From the records below, please print only the lines from the one containing "- Integration with" through the one containing "- [--color](/cli/cmd-options/color)", both included. Skip the pictures.

:: Entries provided

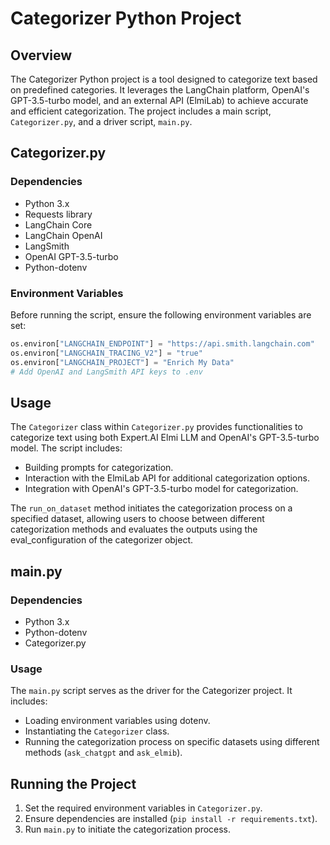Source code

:# Categorizer Python Project

## Overview

The Categorizer Python project is a tool designed to categorize text based on predefined categories. It leverages the LangChain platform, OpenAI's GPT-3.5-turbo model, and an external API (ElmiLab) to achieve accurate and efficient categorization. The project includes a main script, `Categorizer.py`, and a driver script, `main.py`.

## Categorizer.py

### Dependencies

- Python 3.x
- Requests library
- LangChain Core
- LangChain OpenAI
- LangSmith
- OpenAI GPT-3.5-turbo
- Python-dotenv

### Environment Variables

Before running the script, ensure the following environment variables are set:

```python
os.environ["LANGCHAIN_ENDPOINT"] = "https://api.smith.langchain.com"
os.environ["LANGCHAIN_TRACING_V2"] = "true"
os.environ["LANGCHAIN_PROJECT"] = "Enrich My Data"
# Add OpenAI and LangSmith API keys to .env
```

## Usage

The `Categorizer` class within `Categorizer.py` provides functionalities to categorize text using both Expert.AI Elmi LLM and OpenAI's GPT-3.5-turbo model. The script includes:

- Building prompts for categorization.
- Interaction with the ElmiLab API for additional categorization options.
- Integration with OpenAI's GPT-3.5-turbo model for categorization.

The `run_on_dataset` method initiates the categorization process on a specified dataset, allowing users to choose between different categorization methods and evaluates the outputs using the eval_configuration of the categorizer object.

## main.py

### Dependencies

- Python 3.x
- Python-dotenv
- Categorizer.py

### Usage

The `main.py` script serves as the driver for the Categorizer project. It includes:

- Loading environment variables using dotenv.
- Instantiating the `Categorizer` class.
- Running the categorization process on specific datasets using different methods (`ask_chatgpt` and `ask_elmib`).

## Running the Project

1. Set the required environment variables in `Categorizer.py`.
2. Ensure dependencies are installed (`pip install -r requirements.txt`).
3. Run `main.py` to initiate the categorization process.


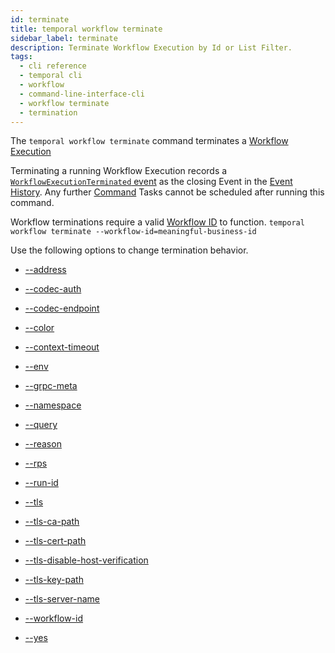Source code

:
 ```yaml
---
id: terminate
title: temporal workflow terminate
sidebar_label: terminate
description: Terminate Workflow Execution by Id or List Filter.
tags:
  - cli reference
  - temporal cli
  - workflow
  - command-line-interface-cli
  - workflow terminate
  - termination
---
```


The `temporal workflow terminate` command terminates a [Workflow Execution](/concepts/what-is-a-workflow-execution)

Terminating a running Workflow Execution records a [`WorkflowExecutionTerminated` event](/references/events#workflowexecutionterminated) as the closing Event in the [Event History](/concepts/what-is-an-event-history).
Any further [Command](/concepts/what-is-a-command) Tasks cannot be scheduled after running this command.

Workflow terminations require a valid [Workflow ID](/concepts/what-is-a-workflow-id) to function.
`temporal workflow terminate --workflow-id=meaningful-business-id`

Use the following options to change termination behavior.

- [--address](/cli/cmd-options/address)

- [--codec-auth](/cli/cmd-options/codec-auth)

- [--codec-endpoint](/cli/cmd-options/codec-endpoint)

- [--color](/cli/cmd-options/color)

- [--context-timeout](/cli/cmd-options/context-timeout)

- [--env](/cli/cmd-options/env)

- [--grpc-meta](/cli/cmd-options/grpc-meta)

- [--namespace](/cli/cmd-options/namespace)

- [--query](/cli/cmd-options/query)

- [--reason](/cli/cmd-options/reason)

- [--rps](/cli/cmd-options/rps)

- [--run-id](/cli/cmd-options/run-id)

- [--tls](/cli/cmd-options/tls)

- [--tls-ca-path](/cli/cmd-options/tls-ca-path)

- [--tls-cert-path](/cli/cmd-options/tls-cert-path)

- [--tls-disable-host-verification](/cli/cmd-options/tls-disable-host-verification)

- [--tls-key-path](/cli/cmd-options/tls-key-path)

- [--tls-server-name](/cli/cmd-options/tls-server-name)

- [--workflow-id](/cli/cmd-options/workflow-id)

- [--yes](/cli/cmd-options/yes)
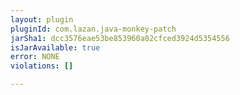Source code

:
 ```yaml
---
layout: plugin
pluginId: com.lazan.java-monkey-patch
jarSha1: dcc3576eae53be853960a02cfced3924d5354556
isJarAvailable: true
error: NONE
violations: []

---
```

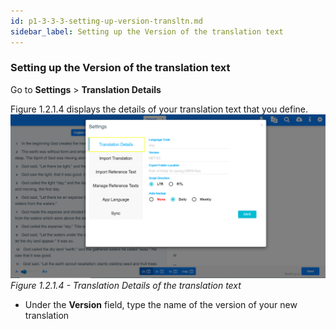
 ```yaml
---
id: p1-3-3-3-setting-up-version-transltn.md
sidebar_label: Setting up the Version of the translation text
---
```

### Setting up the Version of the translation text

Go to **Settings** >  **Translation Details**

Figure 1.2.1.4  displays the details of your translation text that you define.
![alt text](../../../../../static/AutographaLiveImages/Getting_Started/translation-details-fig-1.2.1.4.jpg 'Translation Details of the translation text')
_Figure 1.2.1.4 - Translation Details of the translation text_ 

* Under the **Version** field, type the name of the version of your new translation

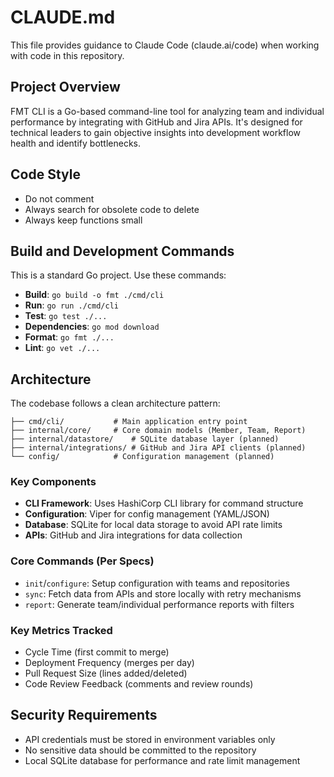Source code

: # CLAUDE.md

This file provides guidance to Claude Code (claude.ai/code) when working with code in this repository.

## Project Overview

FMT CLI is a Go-based command-line tool for analyzing team and individual performance by integrating with GitHub and Jira APIs. It's designed for technical leaders to gain objective insights into development workflow health and identify bottlenecks.

## Code Style

- Do not comment
- Always search for obsolete code to delete
- Always keep functions small

## Build and Development Commands

This is a standard Go project. Use these commands:

- **Build**: `go build -o fmt ./cmd/cli`
- **Run**: `go run ./cmd/cli`
- **Test**: `go test ./...`
- **Dependencies**: `go mod download`
- **Format**: `go fmt ./...`
- **Lint**: `go vet ./...`

## Architecture

The codebase follows a clean architecture pattern:

```
├── cmd/cli/           # Main application entry point
├── internal/core/     # Core domain models (Member, Team, Report)
├── internal/datastore/    # SQLite database layer (planned)
├── internal/integrations/ # GitHub and Jira API clients (planned)
└── config/            # Configuration management (planned)
```

### Key Components

- **CLI Framework**: Uses HashiCorp CLI library for command structure
- **Configuration**: Viper for config management (YAML/JSON)
- **Database**: SQLite for local data storage to avoid API rate limits
- **APIs**: GitHub and Jira integrations for data collection

### Core Commands (Per Specs)

- `init`/`configure`: Setup configuration with teams and repositories
- `sync`: Fetch data from APIs and store locally with retry mechanisms
- `report`: Generate team/individual performance reports with filters

### Key Metrics Tracked

- Cycle Time (first commit to merge)
- Deployment Frequency (merges per day)
- Pull Request Size (lines added/deleted)
- Code Review Feedback (comments and review rounds)

## Security Requirements

- API credentials must be stored in environment variables only
- No sensitive data should be committed to the repository
- Local SQLite database for performance and rate limit management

::::

Task output>
- Integration with OpenAI's GPT-3.5-turbo model for categorization.

The `run_on_dataset` method initiates the categorization process on a specified dataset, allowing users to choose between different categorization methods and evaluates the outputs using the eval_configuration of the categorizer object.

## main.py

### Dependencies

- Python 3.x
- Python-dotenv
- Categorizer.py

### Usage

The `main.py` script serves as the driver for the Categorizer project. It includes:

- Loading environment variables using dotenv.
- Instantiating the `Categorizer` class.
- Running the categorization process on specific datasets using different methods (`ask_chatgpt` and `ask_elmib`).

## Running the Project

1. Set the required environment variables in `Categorizer.py`.
2. Ensure dependencies are installed (`pip install -r requirements.txt`).
3. Run `main.py` to initiate the categorization process.


Source code

:
 ```yaml
---
id: terminate
title: temporal workflow terminate
sidebar_label: terminate
description: Terminate Workflow Execution by Id or List Filter.
tags:
  - cli reference
  - temporal cli
  - workflow
  - command-line-interface-cli
  - workflow terminate
  - termination
---
```


The `temporal workflow terminate` command terminates a [Workflow Execution](/concepts/what-is-a-workflow-execution)

Terminating a running Workflow Execution records a [`WorkflowExecutionTerminated` event](/references/events#workflowexecutionterminated) as the closing Event in the [Event History](/concepts/what-is-an-event-history).
Any further [Command](/concepts/what-is-a-command) Tasks cannot be scheduled after running this command.

Workflow terminations require a valid [Workflow ID](/concepts/what-is-a-workflow-id) to function.
`temporal workflow terminate --workflow-id=meaningful-business-id`

Use the following options to change termination behavior.

- [--address](/cli/cmd-options/address)

- [--codec-auth](/cli/cmd-options/codec-auth)

- [--codec-endpoint](/cli/cmd-options/codec-endpoint)

- [--color](/cli/cmd-options/color)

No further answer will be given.